In another instance, where the husband resided in Cadiz, the [160]*160ehild was held to be a bastard; not because Cadiz was at a greater distance, but because it was beyond the four seas.

In modem times, the severity of the “ quatuor maria” rule has been done away with, and a doctrine adopted more conformable to the. standard of reason and good sense, and more in accordance with what seems to have prevailed at the earliest period of the law. Lord Raymond, of virtuous memory, to his honor be it recorded, was the first Judge who had the courage, in 1732, in the case of Pendrell vs.

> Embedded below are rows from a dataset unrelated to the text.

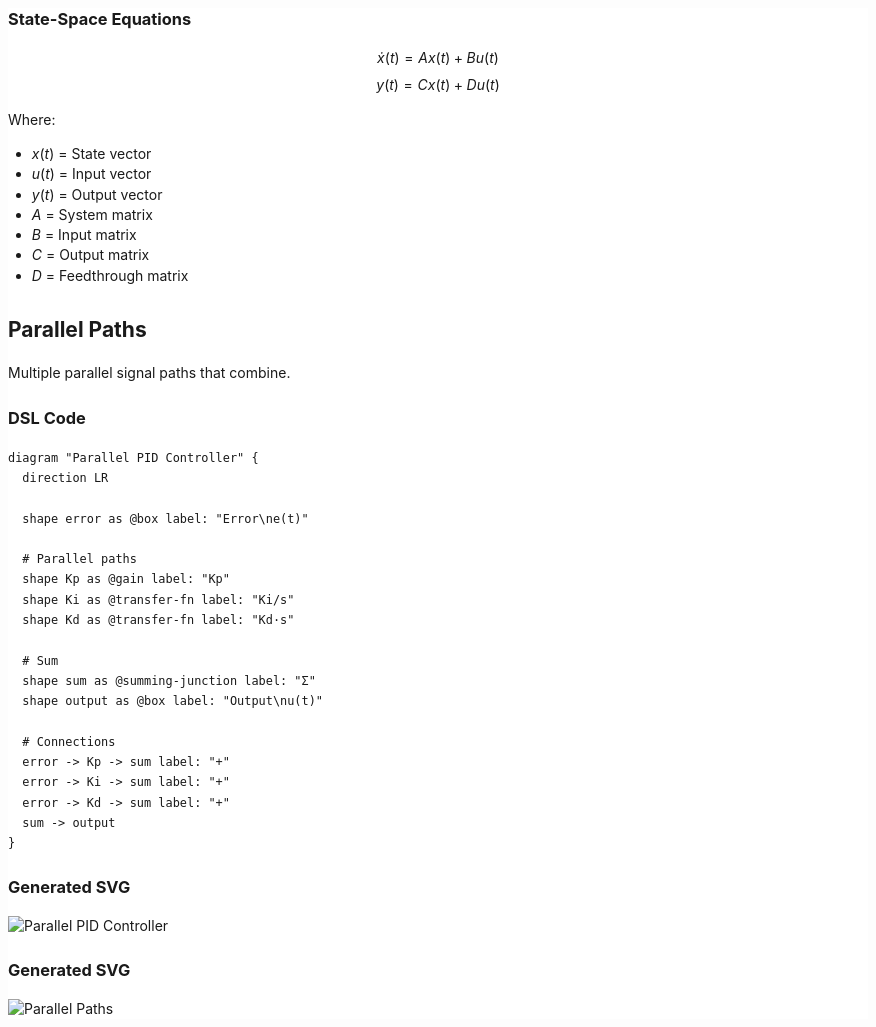 ### State-Space Equations

$$\dot{x}(t) = Ax(t) + Bu(t)$$
$$y(t) = Cx(t) + Du(t)$$

Where:

- $x(t)$ = State vector
- $u(t)$ = Input vector
- $y(t)$ = Output vector
- $A$ = System matrix
- $B$ = Input matrix
- $C$ = Output matrix
- $D$ = Feedthrough matrix

## Parallel Paths

Multiple parallel signal paths that combine.

### DSL Code

```runiq
diagram "Parallel PID Controller" {
  direction LR

  shape error as @box label: "Error\ne(t)"

  # Parallel paths
  shape Kp as @gain label: "Kp"
  shape Ki as @transfer-fn label: "Ki/s"
  shape Kd as @transfer-fn label: "Kd·s"

  # Sum
  shape sum as @summing-junction label: "Σ"
  shape output as @box label: "Output\nu(t)"

  # Connections
  error -> Kp -> sum label: "+"
  error -> Ki -> sum label: "+"
  error -> Kd -> sum label: "+"
  sum -> output
}
```

### Generated SVG

![Parallel PID Controller](/examples/parallel-paths.svg)

### Generated SVG

![Parallel Paths](/examples/parallel-paths.svg)
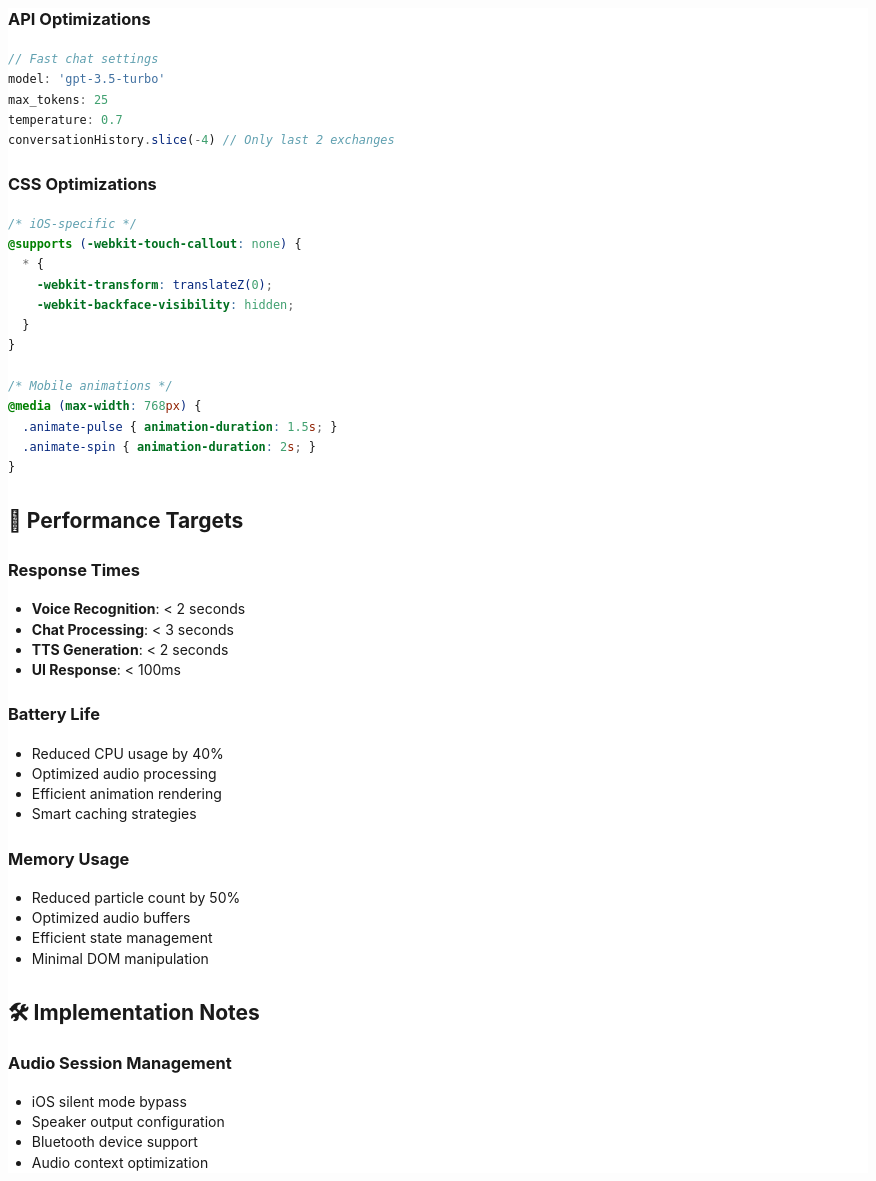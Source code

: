 ### **API Optimizations**
```typescript
// Fast chat settings
model: 'gpt-3.5-turbo'
max_tokens: 25
temperature: 0.7
conversationHistory.slice(-4) // Only last 2 exchanges
```

### **CSS Optimizations**
```css
/* iOS-specific */
@supports (-webkit-touch-callout: none) {
  * {
    -webkit-transform: translateZ(0);
    -webkit-backface-visibility: hidden;
  }
}

/* Mobile animations */
@media (max-width: 768px) {
  .animate-pulse { animation-duration: 1.5s; }
  .animate-spin { animation-duration: 2s; }
}
```

## 🎯 Performance Targets

### **Response Times**
- **Voice Recognition**: < 2 seconds
- **Chat Processing**: < 3 seconds
- **TTS Generation**: < 2 seconds
- **UI Response**: < 100ms

### **Battery Life**
- Reduced CPU usage by 40%
- Optimized audio processing
- Efficient animation rendering
- Smart caching strategies

### **Memory Usage**
- Reduced particle count by 50%
- Optimized audio buffers
- Efficient state management
- Minimal DOM manipulation

## 🛠️ Implementation Notes

### **Audio Session Management**
- iOS silent mode bypass
- Speaker output configuration
- Bluetooth device support
- Audio context optimization
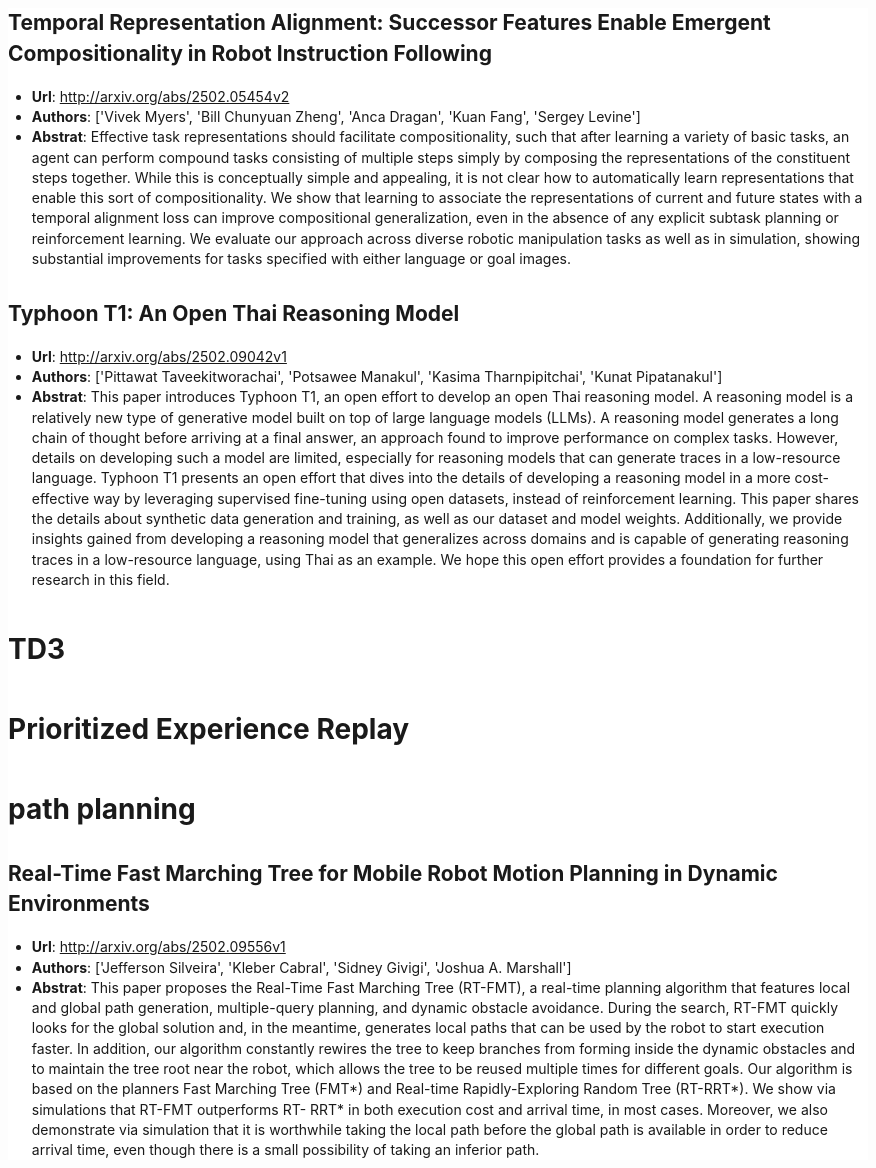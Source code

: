 



## Temporal Representation Alignment: Successor Features Enable Emergent Compositionality in Robot Instruction Following
- **Url**: http://arxiv.org/abs/2502.05454v2
- **Authors**: ['Vivek Myers', 'Bill Chunyuan Zheng', 'Anca Dragan', 'Kuan Fang', 'Sergey Levine']
- **Abstrat**: Effective task representations should facilitate compositionality, such that after learning a variety of basic tasks, an agent can perform compound tasks consisting of multiple steps simply by composing the representations of the constituent steps together. While this is conceptually simple and appealing, it is not clear how to automatically learn representations that enable this sort of compositionality. We show that learning to associate the representations of current and future states with a temporal alignment loss can improve compositional generalization, even in the absence of any explicit subtask planning or reinforcement learning. We evaluate our approach across diverse robotic manipulation tasks as well as in simulation, showing substantial improvements for tasks specified with either language or goal images.





## Typhoon T1: An Open Thai Reasoning Model
- **Url**: http://arxiv.org/abs/2502.09042v1
- **Authors**: ['Pittawat Taveekitworachai', 'Potsawee Manakul', 'Kasima Tharnpipitchai', 'Kunat Pipatanakul']
- **Abstrat**: This paper introduces Typhoon T1, an open effort to develop an open Thai reasoning model. A reasoning model is a relatively new type of generative model built on top of large language models (LLMs). A reasoning model generates a long chain of thought before arriving at a final answer, an approach found to improve performance on complex tasks. However, details on developing such a model are limited, especially for reasoning models that can generate traces in a low-resource language. Typhoon T1 presents an open effort that dives into the details of developing a reasoning model in a more cost-effective way by leveraging supervised fine-tuning using open datasets, instead of reinforcement learning. This paper shares the details about synthetic data generation and training, as well as our dataset and model weights. Additionally, we provide insights gained from developing a reasoning model that generalizes across domains and is capable of generating reasoning traces in a low-resource language, using Thai as an example. We hope this open effort provides a foundation for further research in this field.





# TD3
# Prioritized Experience Replay
# path planning
## Real-Time Fast Marching Tree for Mobile Robot Motion Planning in Dynamic Environments
- **Url**: http://arxiv.org/abs/2502.09556v1
- **Authors**: ['Jefferson Silveira', 'Kleber Cabral', 'Sidney Givigi', 'Joshua A. Marshall']
- **Abstrat**: This paper proposes the Real-Time Fast Marching Tree (RT-FMT), a real-time planning algorithm that features local and global path generation, multiple-query planning, and dynamic obstacle avoidance. During the search, RT-FMT quickly looks for the global solution and, in the meantime, generates local paths that can be used by the robot to start execution faster. In addition, our algorithm constantly rewires the tree to keep branches from forming inside the dynamic obstacles and to maintain the tree root near the robot, which allows the tree to be reused multiple times for different goals. Our algorithm is based on the planners Fast Marching Tree (FMT*) and Real-time Rapidly-Exploring Random Tree (RT-RRT*). We show via simulations that RT-FMT outperforms RT- RRT* in both execution cost and arrival time, in most cases. Moreover, we also demonstrate via simulation that it is worthwhile taking the local path before the global path is available in order to reduce arrival time, even though there is a small possibility of taking an inferior path.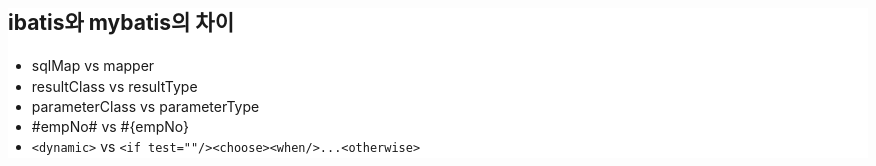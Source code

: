 ## ibatis와 mybatis의 차이
* sqlMap vs mapper
* resultClass vs resultType
* parameterClass vs parameterType
* #empNo# vs #{empNo}
* `<dynamic>` vs `<if test=""/><choose><when/>...<otherwise>`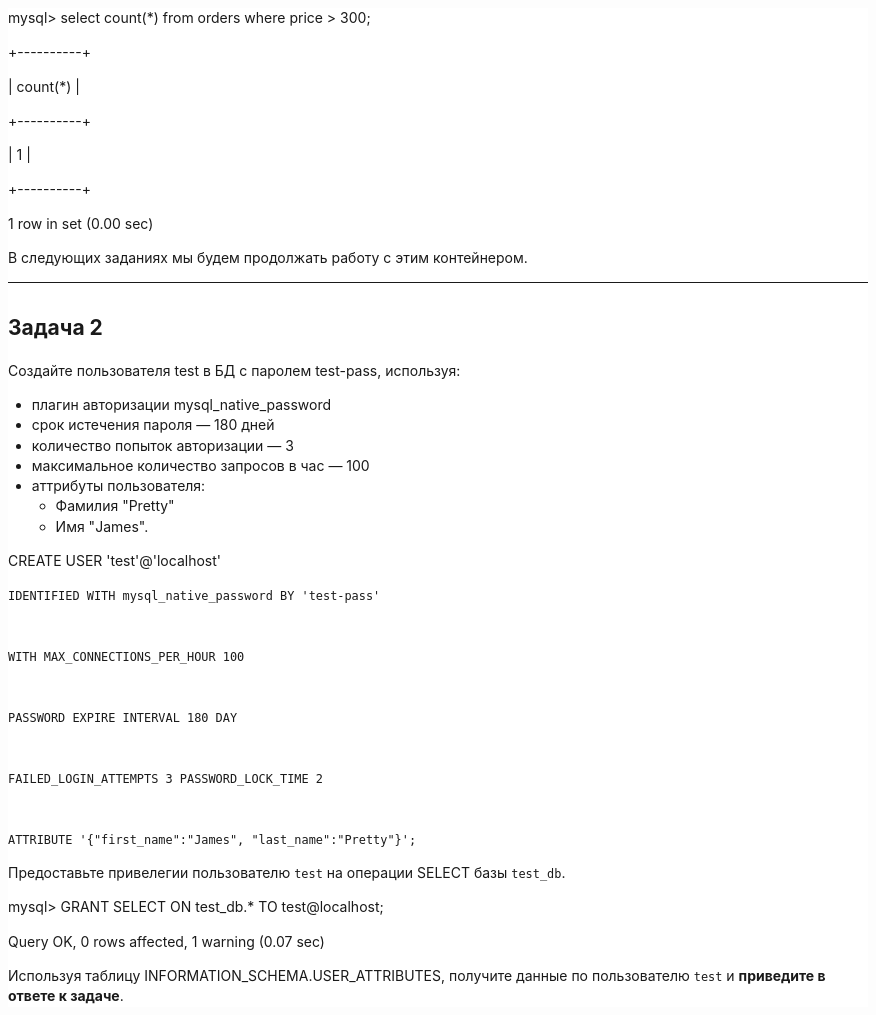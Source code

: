 
mysql> select count(*) from orders where price > 300;

+----------+

| count(*) |

+----------+

|    	1 |

+----------+

1 row in set (0.00 sec)



В следующих заданиях мы будем продолжать работу с этим контейнером.
***

## Задача 2

Создайте пользователя test в БД c паролем test-pass, используя:

- плагин авторизации mysql_native_password
- срок истечения пароля — 180 дней 
- количество попыток авторизации — 3 
- максимальное количество запросов в час — 100
- аттрибуты пользователя:
    - Фамилия "Pretty"
    - Имя "James".


CREATE USER 'test'@'localhost' 


    IDENTIFIED WITH mysql_native_password BY 'test-pass'
    
    
    WITH MAX_CONNECTIONS_PER_HOUR 100
    
    
    PASSWORD EXPIRE INTERVAL 180 DAY
    
    
    FAILED_LOGIN_ATTEMPTS 3 PASSWORD_LOCK_TIME 2
    
    
    ATTRIBUTE '{"first_name":"James", "last_name":"Pretty"}';
    
    


Предоставьте привелегии пользователю `test` на операции SELECT базы `test_db`.

mysql> GRANT SELECT ON test_db.* TO test@localhost;


Query OK, 0 rows affected, 1 warning (0.07 sec)

    
Используя таблицу INFORMATION_SCHEMA.USER_ATTRIBUTES, получите данные по пользователю `test` и 
**приведите в ответе к задаче**.
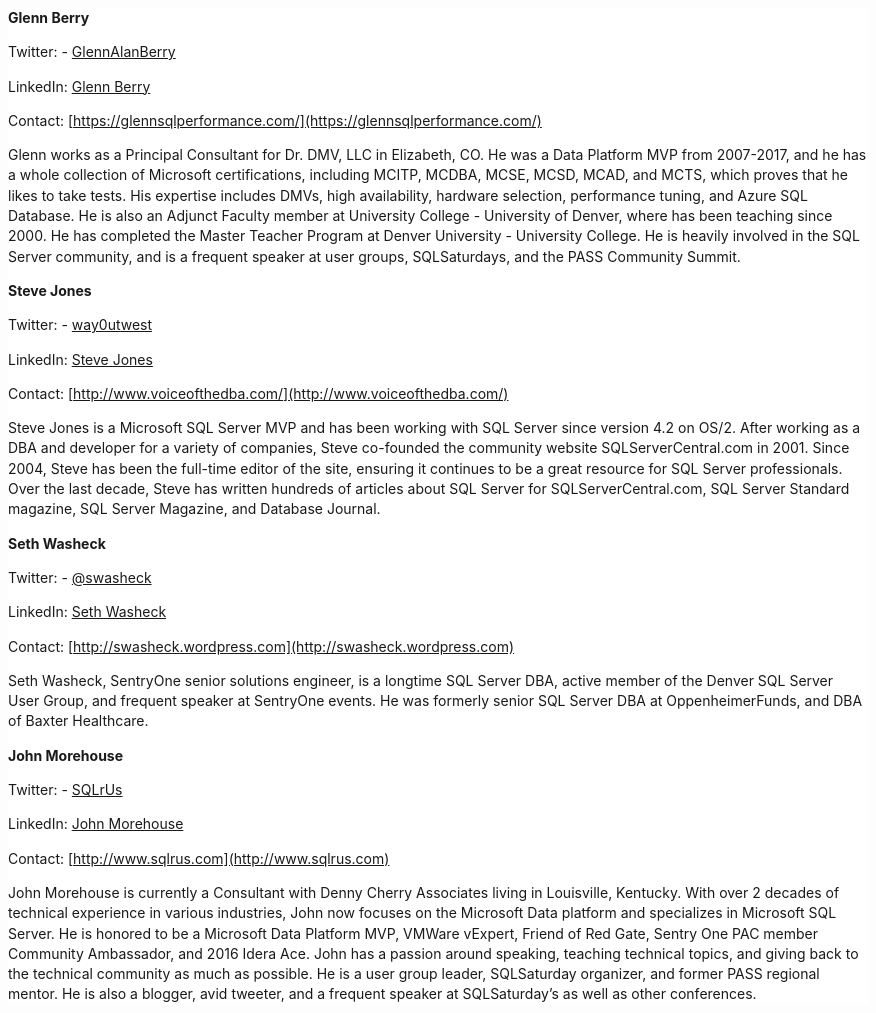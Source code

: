 **Glenn Berry**
 
Twitter:  - [GlennAlanBerry](https://www.twitter.com/GlennAlanBerry)
 
LinkedIn: [Glenn Berry](https://www.linkedin.com/profile/public-profile-settings?trk=prof-edit-edit-public_profile)
 
Contact: [https://glennsqlperformance.com/](https://glennsqlperformance.com/)
 
Glenn works as a Principal Consultant for Dr. DMV, LLC in Elizabeth, CO. He was a Data Platform MVP from 2007-2017, and he has a whole collection of Microsoft certifications, including MCITP, MCDBA, MCSE, MCSD, MCAD, and MCTS, which proves that he likes to take tests. His expertise includes DMVs, high availability, hardware selection, performance tuning, and Azure SQL Database.  He is also an Adjunct Faculty member at University College - University of Denver, where has been teaching since 2000. He has completed the Master Teacher Program at Denver University - University College. He is heavily involved in the SQL Server community, and is a frequent speaker at user groups, SQLSaturdays, and the PASS Community Summit.
 
**Steve Jones**
 
Twitter:  - [way0utwest](https://www.twitter.com/way0utwest)
 
LinkedIn: [Steve Jones](http://www.linkedin.com/in/way0utwest)
 
Contact: [http://www.voiceofthedba.com/](http://www.voiceofthedba.com/)
 
Steve Jones is a Microsoft SQL Server MVP and has been working with SQL Server since version 4.2 on OS/2. After working as a DBA and developer for a variety of companies, Steve co-founded the community website SQLServerCentral.com in 2001.
Since 2004, Steve has been the full-time editor of the site, ensuring it continues to be a great resource for SQL Server professionals. Over the last decade, Steve has written hundreds of articles about SQL Server for SQLServerCentral.com, SQL Server Standard magazine, SQL Server Magazine, and Database Journal.
 
**Seth Washeck**
 
Twitter:  - [@swasheck](https://www.twitter.com/@swasheck)
 
LinkedIn: [Seth Washeck](https://linkedin.com/in/swasheck)
 
Contact: [http://swasheck.wordpress.com](http://swasheck.wordpress.com)
 
Seth Washeck, SentryOne senior solutions engineer, is a longtime SQL Server DBA, active member of the Denver SQL Server User Group, and frequent speaker at SentryOne events. He was formerly senior SQL Server DBA at OppenheimerFunds, and DBA of Baxter Healthcare.
 
**John Morehouse**
 
Twitter:  - [SQLrUs](https://www.twitter.com/SQLrUs)
 
LinkedIn: [John Morehouse](https://www.linkedin.com/in/sqlrus)
 
Contact: [http://www.sqlrus.com](http://www.sqlrus.com)
 
John Morehouse is currently a Consultant with Denny Cherry  Associates living in Louisville, Kentucky. With over 2 decades of technical experience in various industries, John now focuses on the Microsoft Data platform and specializes in Microsoft SQL Server.  He is honored to be a Microsoft Data Platform MVP, VMWare vExpert, Friend of Red Gate, Sentry One PAC member  Community Ambassador, and 2016 Idera Ace.  John has a passion around speaking, teaching technical topics, and giving back to the technical community as much as possible.  He is a user group leader, SQLSaturday organizer, and former PASS regional mentor. He is also a blogger, avid tweeter, and a frequent speaker at SQLSaturday’s as well as other conferences.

Pendrell (2 Strange, 925,) to decide that the legal presumption of the husband’s access might be controverted by other proof.

[2.] This opinion has been sanctioned by innumerable subsequent determinations, and the law now is universally understood to be clearly settled, that, although the birth of a child during wedlock, raises a presumption that such child is legitimate, yet, that this presumption may be rebutted, both by direct and presumptive evidence. And in arriving at a conclusion upon this subject, the Jury may not only take into their consideration proofs tending to show the physical impossibility of the child born in wedlock being legitimate, but they may decide the question of paternity, by attending to the relative situation of the parties, their habits of life, the evidence of conduct and of declarations connected with conduct, and to any induction which reason suggests, for determining upon the probabilities of the case. Where the husband and wife have had the opportunity of sexual intercourse, a very strong presumption arises that it must have taken place, and that the child in question is the fruit; but it is only a very strong presumption, and no more. This presumption may be rebutted by evidence, and it is the duty of the Jury to weigh the evidence against the presumption, and to decide, as in the exercise of their judgment, either may appear to preponderate. 5 Phil, on Ev. 6th American from the 9th London edition, by Van Cott. See also, the opinions of Lords Eldon, Redesdale and Ellenborough, in the case of the Banbury Peerage. The answers of the twelve Judges, in the same case.

Mr. Mathew, in his treatise on Presumptive Evidence, 22 et sequitur, says: The presumption in favor of legitimacy, still [161]*161holds, whenever it is not inconsistent with the facts of the case ; and it is right that it should. It results from the principles of natural justice; it rests simply on the supposition of the virtuous conduct of the mother — a branch of that equitable rule which assumes the innocence of a party, until proof be brought of actual guilt. Yet, if such circumstances be in proof as clearly negative the truth of this presumption, the legal intendment will fail, and no general rule of evidence, of universal application, can be prescribed upon this subject. In every case, the fact must be determined by the particular circumstances.

Where the husband and wife reside at a distance from each other, so as to exclude the possibility of sexual intercourse, there it is admitted that the presumption of legitimacy is at once rebutted. But in the opinion of the Judges, in the Banbury Peerage case, a man and wife may dwell in the same place, and in the same house, and yet, under circumstances such as, instead of proving, tend to disprove, that any sexual intercourse took place between them.

So it has been laid down, that the presumption of access, by which is now meant sexual intercourse, though fortified by the strong fact of a private intercourse, is nevertheless open to rebuttal, by evidence of the feelings and conduct of the parties— such feelings and conduct as were displayed immediately before and after it.